Note: While authors are asked to place warnings on their stories for some moderated content, everyone has different thresholds, and it is your responsibility as a reader to avoid stories or stop reading if something bothers you. 

Circumstances - 6. Joseph and Jesus

History, reconsidered, and not meant to offend. Just an alternate universe.

It’s a story most people think began with oppression. Actually, it began with corruption. And it helped end some of that.

Joseph of Arimathea was a wealthy man. He’d worked hard, but he had help. His father and grandfather had also been wealthy. Because of that, Joseph was well educated, and it taught him to thrive. That often meant manipulating the corruption.
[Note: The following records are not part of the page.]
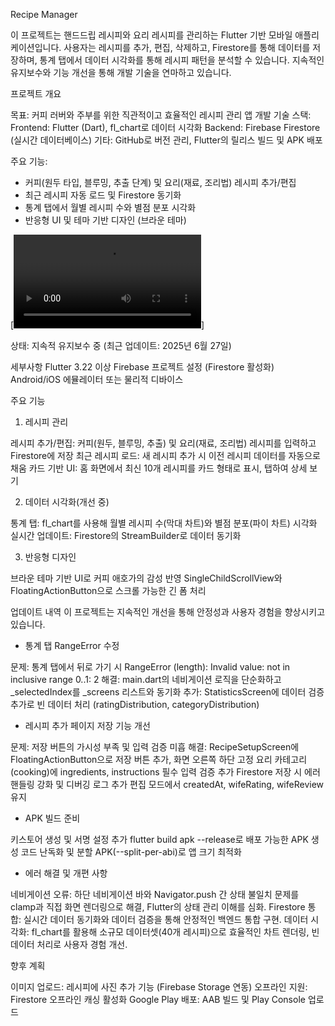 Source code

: Recipe Manager
  
이 프로젝트는 핸드드립 레시피와 요리 레시피를 관리하는 Flutter 기반 모바일 애플리케이션입니다. 사용자는 레시피를 추가, 편집, 삭제하고, Firestore를 통해 데이터를 저장하며, 통계 탭에서 데이터 시각화를 통해 레시피 패턴을 분석할 수 있습니다. 지속적인 유지보수와 기능 개선을 통해 개발 기술을 연마하고 있습니다.

프로젝트 개요

목표: 커피 러버와 주부를 위한 직관적이고 효율적인 레시피 관리 앱 개발
기술 스택:
Frontend: Flutter (Dart), fl_chart로 데이터 시각화
Backend: Firebase Firestore (실시간 데이터베이스)
기타: GitHub로 버전 관리, Flutter의 릴리스 빌드 및 APK 배포


주요 기능:
- 커피(원두 타입, 블루밍, 추출 단계) 및 요리(재료, 조리법) 레시피 추가/편집
- 최근 레시피 자동 로드 및 Firestore 동기화
- 통계 탭에서 월별 레시피 수와 별점 분포 시각화
- 반응형 UI 및 테마 기반 디자인 (브라운 테마)

[![Recipe Manager Demo](file:///C:/Users/user/Desktop/seongho/App/recipe_manager/assets/Recording.mp4)]


상태: 지속적 유지보수 중 (최근 업데이트: 2025년 6월 27일)

세부사항
Flutter 3.22 이상
Firebase 프로젝트 설정 (Firestore 활성화)
Android/iOS 에뮬레이터 또는 물리적 디바이스

주요 기능
1. 레시피 관리

레시피 추가/편집: 커피(원두, 블루밍, 추출) 및 요리(재료, 조리법) 레시피를 입력하고 Firestore에 저장
최근 레시피 로드: 새 레시피 추가 시 이전 레시피 데이터를 자동으로 채움
카드 기반 UI: 홈 화면에서 최신 10개 레시피를 카드 형태로 표시, 탭하여 상세 보기

2. 데이터 시각화(개선 중)

통계 탭: fl_chart를 사용해 월별 레시피 수(막대 차트)와 별점 분포(파이 차트) 시각화
실시간 업데이트: Firestore의 StreamBuilder로 데이터 동기화

3. 반응형 디자인

브라운 테마 기반 UI로 커피 애호가의 감성 반영
SingleChildScrollView와 FloatingActionButton으로 스크롤 가능한 긴 폼 처리

업데이트 내역
이 프로젝트는 지속적인 개선을 통해 안정성과 사용자 경험을 향상시키고 있습니다.

- 통계 탭 RangeError 수정

문제: 통계 탭에서 뒤로 가기 시 RangeError (length): Invalid value: not in inclusive range 0..1: 2
해결: main.dart의 네비게이션 로직을 단순화하고 _selectedIndex를 _screens 리스트와 동기화
추가: StatisticsScreen에 데이터 검증 추가로 빈 데이터 처리 (ratingDistribution, categoryDistribution)

- 레시피 추가 페이지 저장 기능 개선

문제: 저장 버튼의 가시성 부족 및 입력 검증 미흡
해결:
RecipeSetupScreen에 FloatingActionButton으로 저장 버튼 추가, 화면 오른쪽 하단 고정
요리 카테고리(cooking)에 ingredients, instructions 필수 입력 검증 추가
Firestore 저장 시 에러 핸들링 강화 및 디버깅 로그 추가
편집 모드에서 createdAt, wifeRating, wifeReview 유지

- APK 빌드 준비

키스토어 생성 및 서명 설정 추가
flutter build apk --release로 배포 가능한 APK 생성
코드 난독화 및 분할 APK(--split-per-abi)로 앱 크기 최적화

- 에러 해결 및 개편 사항

네비게이션 오류: 하단 네비게이션 바와 Navigator.push 간 상태 불일치 문제를 clamp과 직접 화면 렌더링으로 해결, Flutter의 상태 관리 이해를 심화.
Firestore 통합: 실시간 데이터 동기화와 데이터 검증을 통해 안정적인 백엔드 통합 구현.
데이터 시각화: fl_chart를 활용해 소규모 데이터셋(40개 레시피)으로 효율적인 차트 렌더링, 빈 데이터 처리로 사용자 경험 개선.

향후 계획

이미지 업로드: 레시피에 사진 추가 기능 (Firebase Storage 연동)
오프라인 지원: Firestore 오프라인 캐싱 활성화
Google Play 배포: AAB 빌드 및 Play Console 업로드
And though Joseph hated that, he was good at it. He knew life was hard enough without greed. He knew there was food and land for everyone – if only the men in charge would allow it. Instead, there were too few people with more than their share.

Joseph believed people needed an uncorrupt leader but knew he wasn’t one. He had no charm and frustrated too easily. But he could make things happen, and power and money were his tools.

So he cultivated idealists. When he found John, he didn’t become a follower, but he helped John and made sure he and his believers were fed and protected. Then he met Jesus.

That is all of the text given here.